Technology is proving viability of mileage-based user fee systems

A test of vehicles along I-95 in Pennsylvania, Delaware and Maryland is trying to verify the viability of mileage-based user fee programs. ( Photo: Shutterstock )

As a pilot program winds down this month along the East Coast, the provider of the technology behind it spent a few minutes with FreightWaves to discuss how its products can benefit locales when it comes to transportation funding.

Azuga has been supplying the underlying technology that has been used in the I-95 Corridor Coalition’s test of mileage-based user fees (MBUF) in Maryland, Delaware and Pennsylvania. The pilot started in May and concludes this month, explains Nate Bryer, vice president of innovation and the point person for MBUF programs at Azuga, a GPS and fleet tracking data company. Bryer says he believes the Coalition will be conducting further testing of the benefits of MBUF as a means to replace fuel taxes for transportation funding.

“I think most states are taking this seriously and trying to make it work in a proactive way,” he tells FreightWaves.

Many states are saddled with failing infrastructure and more fuel-efficient vehicles are not generating the same level of fuel taxes as prior generation vehicles did, leaving funding gaps. The federal government has felt this as well, several times in recent years pumping funds from the General Fund into the Highway Trust Fund to help it remain solvent.

The I-95 Corridor Coalition says that its research is designed to explore “issues that would have to be considered in the transition from the current fuel tax-based revenue collection to implementation of this potential future concept of operations.” These include the functionality of early stage systems; participation in early stage systems, including vehicle types and the potential for opt-in alternatives; collection and payment enforcement methods, both within individual states and across state lines; strategies for operating under a dual fuel tax/MBUF system during transition, and procedures for properly allocating revenues based on where miles were actually driven.

The group is also studying the costs associated with MBUF compared to costs of collecting fuel taxes currently as well as costs associated with tolls and registration fees.

Oregon is running a pilot program of a MBUF system with 500 vehicles using Azuga’s technology. That program is collecting revenue, which is offset by what users pay in fuel taxes at the pump.

Azuga uses a device plugged into the OBD-II port which monitors the vehicle. “Based on that information, we know when the car is turned on and moving,” Bryer explains. “The information is collected and put into the customer’s dashboard and reported to the state.”

The system then calculates how much the driver paid in fuel taxes based on a formula that includes miles driven and the EPA fuel value of the vehicle (if the actual vehicle fuel consumption is available, that is used). Once calculated, the fuel taxes paid are subtracted from the MBUF taxes and a final bill is generated.

Azuga is working on additional methods of recording the data beyond the OBD-II device, including a mobile app.

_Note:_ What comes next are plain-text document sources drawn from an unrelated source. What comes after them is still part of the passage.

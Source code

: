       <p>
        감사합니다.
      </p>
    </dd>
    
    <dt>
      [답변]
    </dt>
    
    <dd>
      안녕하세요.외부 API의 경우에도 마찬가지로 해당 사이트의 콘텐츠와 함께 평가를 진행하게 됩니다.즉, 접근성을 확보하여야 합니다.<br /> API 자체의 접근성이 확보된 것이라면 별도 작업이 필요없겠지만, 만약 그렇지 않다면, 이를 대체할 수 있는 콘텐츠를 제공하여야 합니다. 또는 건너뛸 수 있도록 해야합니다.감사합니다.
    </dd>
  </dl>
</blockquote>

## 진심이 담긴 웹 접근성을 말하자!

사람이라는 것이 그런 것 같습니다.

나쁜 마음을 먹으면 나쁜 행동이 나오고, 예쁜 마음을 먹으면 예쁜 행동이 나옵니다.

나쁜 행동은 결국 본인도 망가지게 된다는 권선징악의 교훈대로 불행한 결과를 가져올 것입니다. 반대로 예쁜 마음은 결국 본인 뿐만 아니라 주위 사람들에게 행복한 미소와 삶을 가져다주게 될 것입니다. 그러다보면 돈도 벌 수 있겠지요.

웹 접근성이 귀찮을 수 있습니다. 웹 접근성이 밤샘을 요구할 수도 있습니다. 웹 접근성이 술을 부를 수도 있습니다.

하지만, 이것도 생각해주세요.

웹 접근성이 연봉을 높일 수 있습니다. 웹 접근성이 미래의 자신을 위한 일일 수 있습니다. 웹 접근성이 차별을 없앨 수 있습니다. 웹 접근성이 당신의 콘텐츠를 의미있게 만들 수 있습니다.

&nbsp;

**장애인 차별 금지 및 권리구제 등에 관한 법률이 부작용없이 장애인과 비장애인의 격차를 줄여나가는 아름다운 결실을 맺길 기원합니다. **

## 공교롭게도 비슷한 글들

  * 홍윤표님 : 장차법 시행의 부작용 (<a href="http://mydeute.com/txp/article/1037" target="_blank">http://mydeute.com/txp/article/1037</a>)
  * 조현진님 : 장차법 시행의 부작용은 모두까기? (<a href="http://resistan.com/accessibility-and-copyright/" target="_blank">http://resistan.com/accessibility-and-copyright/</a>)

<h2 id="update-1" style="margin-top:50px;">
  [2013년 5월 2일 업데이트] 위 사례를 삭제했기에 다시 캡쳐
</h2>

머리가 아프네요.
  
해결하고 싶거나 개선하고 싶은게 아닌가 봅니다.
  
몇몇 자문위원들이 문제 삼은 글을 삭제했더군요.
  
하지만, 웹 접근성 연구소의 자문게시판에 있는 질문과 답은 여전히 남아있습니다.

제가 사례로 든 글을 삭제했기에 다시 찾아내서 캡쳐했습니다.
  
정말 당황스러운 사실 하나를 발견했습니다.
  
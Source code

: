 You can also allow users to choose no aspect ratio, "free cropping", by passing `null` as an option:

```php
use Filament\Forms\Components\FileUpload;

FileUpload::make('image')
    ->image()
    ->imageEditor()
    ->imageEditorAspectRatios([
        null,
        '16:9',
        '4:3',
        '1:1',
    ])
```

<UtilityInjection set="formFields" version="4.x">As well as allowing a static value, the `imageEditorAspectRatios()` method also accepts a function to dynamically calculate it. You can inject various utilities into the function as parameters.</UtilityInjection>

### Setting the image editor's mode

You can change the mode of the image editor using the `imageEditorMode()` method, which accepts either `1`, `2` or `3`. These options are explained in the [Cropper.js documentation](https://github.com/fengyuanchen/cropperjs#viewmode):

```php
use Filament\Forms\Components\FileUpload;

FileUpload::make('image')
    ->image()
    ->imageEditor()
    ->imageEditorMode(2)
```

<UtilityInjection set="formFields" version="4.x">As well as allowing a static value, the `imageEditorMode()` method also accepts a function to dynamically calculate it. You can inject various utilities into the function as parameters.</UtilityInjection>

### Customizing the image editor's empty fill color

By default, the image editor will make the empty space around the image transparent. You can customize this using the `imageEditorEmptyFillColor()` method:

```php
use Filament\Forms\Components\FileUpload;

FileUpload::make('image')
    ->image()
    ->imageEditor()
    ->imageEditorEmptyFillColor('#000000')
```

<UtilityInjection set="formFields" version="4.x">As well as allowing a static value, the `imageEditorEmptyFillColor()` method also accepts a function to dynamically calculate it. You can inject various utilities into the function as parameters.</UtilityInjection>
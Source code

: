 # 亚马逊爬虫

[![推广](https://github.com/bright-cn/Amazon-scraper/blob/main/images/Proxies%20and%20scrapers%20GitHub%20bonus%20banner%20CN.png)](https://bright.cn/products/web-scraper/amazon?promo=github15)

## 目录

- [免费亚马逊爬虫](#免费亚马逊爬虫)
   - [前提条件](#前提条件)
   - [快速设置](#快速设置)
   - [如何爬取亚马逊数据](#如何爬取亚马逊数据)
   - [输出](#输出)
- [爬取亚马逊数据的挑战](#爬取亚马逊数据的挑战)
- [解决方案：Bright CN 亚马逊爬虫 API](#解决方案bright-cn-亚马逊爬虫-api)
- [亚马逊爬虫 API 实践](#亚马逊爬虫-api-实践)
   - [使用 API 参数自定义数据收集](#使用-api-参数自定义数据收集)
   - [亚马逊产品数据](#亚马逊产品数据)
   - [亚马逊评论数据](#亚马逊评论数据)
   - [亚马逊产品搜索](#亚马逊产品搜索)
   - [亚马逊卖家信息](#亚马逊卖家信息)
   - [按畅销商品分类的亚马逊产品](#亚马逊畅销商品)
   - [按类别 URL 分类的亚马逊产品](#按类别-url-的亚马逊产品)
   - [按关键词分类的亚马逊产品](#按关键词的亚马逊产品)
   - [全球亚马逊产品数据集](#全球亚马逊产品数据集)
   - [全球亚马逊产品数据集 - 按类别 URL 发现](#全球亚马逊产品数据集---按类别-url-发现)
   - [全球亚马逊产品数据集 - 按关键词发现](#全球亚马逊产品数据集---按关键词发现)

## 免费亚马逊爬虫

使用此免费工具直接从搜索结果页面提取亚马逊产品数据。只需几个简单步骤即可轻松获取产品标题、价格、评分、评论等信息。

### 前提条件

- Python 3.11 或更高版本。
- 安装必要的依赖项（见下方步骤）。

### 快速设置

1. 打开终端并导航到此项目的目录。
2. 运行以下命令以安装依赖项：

“The technology we use is in use because it is readily available and has the broadest reach,” Bryer says. “We’re not an OBD-II company, we’re a data management company that collects [revenue and submits it to tax agencies].”

Before Oregon began its latest pilot, it too ran a test of the technology. The I-95 project was different in that it crossed state lines (and didn’t collect any actual revenue), complicating the project, which included a very short timeframe.

“In general, it’s gone very well,” Bryer says of I-95’s test. “I think I-95 and all the testers are pleased with how it’s gone. But, no test is without its [issues] … but I think many of them were due to the aggressive timeframe.”

Among the questions that have been raised by the I-95 test is whether this same reporting technology can be used for tolling purposes. That question remains unanswered as of now, but it is one of the areas being looked at.

Bryer says that the Oregon program and now the I-95 project prove the technology works, so if states want to move away from fuel taxes to a mileage-based user fee structure, it’s possible.

“Is it more complicated? Yes,” he answers. “But we don’t think this is any more complicated than phone companies tracking all the data for phone users every day. It’s easier than that. And technology will make it easier.”

It also has the potential to allow states to easily implement congestion pricing, which some areas have already done as a way to ease traffic bottlenecks.

The questions and potential solutions raised by MBUF are numerous, Bryer admits, but he doesn’t believe any are insurmountable.

“I think you have to take the whole thing together and then look at the individual questions as they come up and address them,” he says. “If you do, they all have solutions.”

In the end, it comes down to finding solutions for states desperate for new ways to replenish shrinking fuel tax coffers.

“If you don’t fix roads, what happens?” Bryer asks. “They fall apart.”

Azuga and the I-95 Coalition are trying to help stop that from happening.